Diana G. Gallagher’s works rank in the middle of the pack among “Buffy” authors, but they are often interesting for how she puts new spins on the continuity without contradicting what’s established. “Bad Bargain” (December 2006), the short but flat YA-style novel that’s the last of her five “Buffy” books, fits the mold. Like most of the 2005-08 novels, it’s set in mid-Season 2 before the rise of Angelus, but Gallagher weaves in elements the TV show’s writers couldn’t at the time, in an attempt to strengthen the overall continuity.
As several students and teachers get trapped at Sunnydale High amid an infestation of Hellmouth critters coming from the basement, Oz notices Willow from a distance and later Xander tells her on page 191, “I think Oz likes you.” This recalls Anya showing interest in Xander before the TV show gets to it in Gallagher’s Season 3-set “Prime Evil,” although in this case the author is piggybacking on Oz’s “Who is that girl?” line from “Halloween” (2.6).
Meanwhile, Jonathan and Andrew chase each other through the halls with a whip, “Indiana Jones”-style. While Jonathan was on the show at this point, Andrew was not, so Gallagher is the first author to retcon him into an earlier appearance. Arguably, this undercuts the idea that Jonathan is a lonely kid who discovers the friendship of Andrew and Warren a couple years after graduation. This also puts Gallagher on a different page than Pierce Askegren, whose “Afterimage” – set around the same time – finds Xander inviting the loner Jonathan to a drive-in film festival.
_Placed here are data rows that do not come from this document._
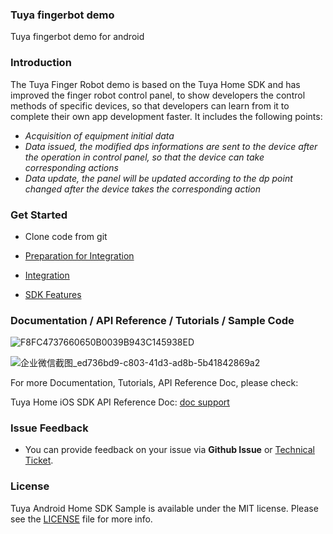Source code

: ### Tuya fingerbot demo

Tuya fingerbot demo for android

### Introduction

The Tuya Finger Robot demo is based on the Tuya Home SDK and has improved the finger robot control panel, to show developers the control methods of specific devices, so that developers can learn from it to complete their own app development faster. It includes the following points:

- *Acquisition of equipment initial data*
- *Data issued, the modified dps informations are sent to the device after the operation in control panel, so that the device can take corresponding actions*
- *Data update, the panel will be updated according to the dp point changed after the device takes the corresponding action*

### Get Started

- Clone code from git

- [Preparation for Integration](https://developer.tuya.com/en/docs/app-development/android-app-sdk/preparation?id=Ka7mqlxh7vgi9)

- [Integration](https://developer.tuya.com/en/docs/app-development/android-app-sdk/integration/integrated?id=Ka69nt96cw0uj)

- [SDK Features](https://developer.tuya.com/en/docs/app-development/android-app-sdk/featureoverview?id=Ka69nt97vtsfu)

### Documentation / API Reference / Tutorials / Sample Code

![F8FC4737660650B0039B943C145938ED](https://images.tuyacn.com/app/tonghui/sample/finger/4.png)

![企业微信截图_ed736bd9-c803-41d3-ad8b-5b41842869a2](https://images.tuyacn.com/app/tonghui/sample/finger/1.jpg)

For more Documentation, Tutorials, API Reference Doc, please check:

Tuya Home iOS SDK API Reference Doc: [doc support](https://tuyainc.github.io/tuya-home-android-sdk-api-reference/index.html)

### Issue Feedback

- You can provide feedback on your issue via **Github Issue** or [Technical Ticket](https://service.console.tuya.com).

### License

Tuya Android Home SDK Sample is available under the MIT license. Please see the [LICENSE](https://registry.code.tuya-inc.top/TuyaAppDeveloper/sample/android-sample-template-java/blob/master/LICENSE) file for more info.
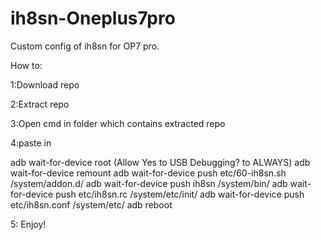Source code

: # ih8sn-Oneplus7pro
Custom config of ih8sn for OP7 pro.

How to:

1:Download repo

2:Extract repo

3:Open cmd in folder which contains extracted repo

4:paste in 

adb wait-for-device root (Allow Yes to USB Debugging? to ALWAYS)
adb wait-for-device remount
adb wait-for-device push etc/60-ih8sn.sh /system/addon.d/
adb wait-for-device push ih8sn /system/bin/
adb wait-for-device push etc/ih8sn.rc /system/etc/init/
adb wait-for-device push etc/ih8sn.conf /system/etc/
adb reboot

5: Enjoy!
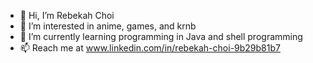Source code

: - 👋 Hi, I’m Rebekah Choi
- 👀 I’m interested in anime, games, and krnb
- 🌱 I’m currently learning programming in Java and shell programming
- 📫 Reach me at www.linkedin.com/in/rebekah-choi-9b29b81b7

<!---
rchoi21/rchoi21 is a ✨ special ✨ repository because its `README.md` (this file) appears on your GitHub profile.
You can click the Preview link to take a look at your changes.
--->
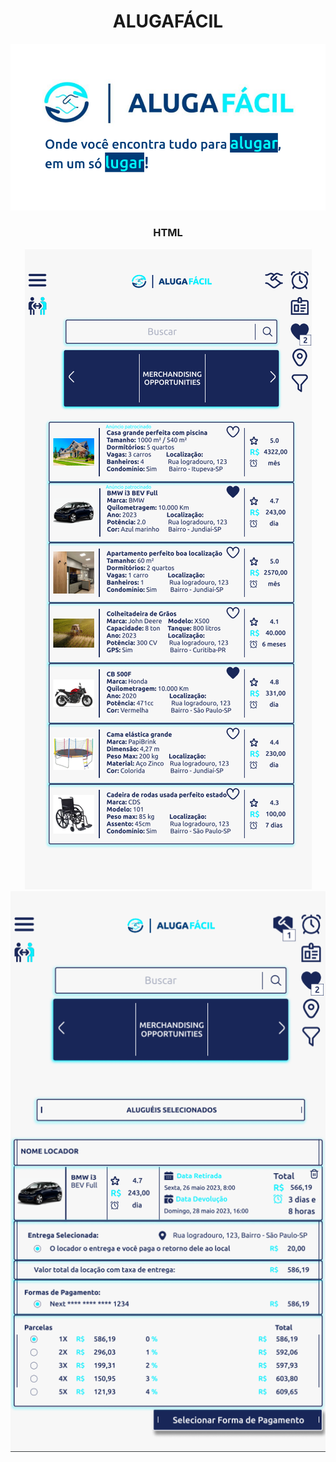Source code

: <h1 align="center">
  ALUGAFÁCIL
</h1>

<img src="FrontEnd/assets/images/AlugafacilIntro.png">


<h3 align="center">
  HTML
</h3>

<p align="center">
<img src="FrontEnd/assets/images/Alugafacil.png">  
<img align="center" src="FrontEnd/assets/images/Alugafacil2.png">
</p>
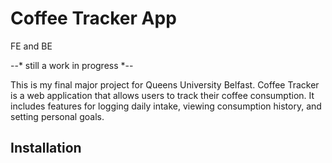# Coffee Tracker App 
FE and BE 

--* still a work in progress  *--

This is my final major project for Queens University Belfast.  Coffee Tracker is a web application that allows users to track their coffee consumption. It includes features for logging daily intake, viewing consumption history, and setting personal goals.

## Installation

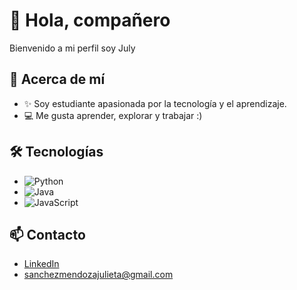 

# 👋 Hola, compañero

Bienvenido a mi perfil
soy July 

## 🌱 Acerca de mí

- ✨ Soy estudiante apasionada por la tecnología y el aprendizaje.
- 💻 Me gusta aprender, explorar y trabajar :)

## 🛠️ Tecnologías 
- ![Python](https://img.shields.io/badge/-Python-3776AB?style=flat-square&logo=python&logoColor=ffffff)
- ![Java](https://img.shields.io/badge/Java-007396?style=flat-square&logo=java&logoColor=white)
- ![JavaScript](https://img.shields.io/badge/-JavaScript-F7DF1E?style=flat-square&logo=javascript&logoColor=ffffff)


## 📫 Contacto
- [LinkedIn](https://www.linkedin.com/in/julieta-sanchez-mendoza-06640927b/)
- sanchezmendozajulieta@gmail.com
Instead, Gallagher paints Andrew and Jonathan as loners together. As Jonathan thinks on page 126:
If Andrew moved away or got mad and stopped hanging out with him or died, he wouldn’t have anybody. That was the fate he dreaded most. He’d rather die than be alone.
The most amusing new narrative connection is that Mayor Wilkins plans to come to the school’s rummage sale to purchase a piece of black jade called Endless Night. In a fun bit of irony, Buffy smashes the piece amid the chaos, thinking it might be part of the problem. Thus, by accident, the Mayor doesn’t acquire an artifact he might’ve wanted for the purposes of his Ascension.
“Bad Bargain” would probably play better if it wasn’t so similar to “School Hard” (2.3), what with everyone trapped in the school during a fundraiser, and Buffy and friends having to do their thing without alerting Joyce and others about the supernatural element.
Also, the threat is more weird than interesting, although it is certainly deadly, with little – sometimes even microscopic — Hellmouth creatures gradually sucking the life out of people. Cordelia is decomposing, Harmony is aging and Xander is being squeezed to death by a vest. Others are controlled by psychic creatures: Jonathan and Andrew by an eel creature on the whip, and Willow by a cuddly fuzzball she names Cutie.
Despite being only 192 pages, “Bad Bargain” doesn’t move quickly. It has early appeal via the simple nature of a rummage sale in the school cafeteria, similar to the vibe Gallagher strikes with the sidewalk art fair in “Doomsday Deck.” But it starts to feel redundant after many scenes of the Scoobies rummaging through clothes, the Cordettes sifting through jewelry and the nerds searching through action figures – although (unlikely as it is) I do like the wish-fulfillment notion that Jonathan finds a mint-on-card 1978 Walrus Man.
Gallagher briefly taps into that nostalgic, innocent Season 2 spirit, but there’s ultimately not enough story or insights into the Scoobies in “Bad Bargain” (although it probably plays quite well for junior-level readers). It has a few interesting touches for “Buffy” continuity geeks, but overall this one goes back into the bargain bin as a forgettable entry in the line.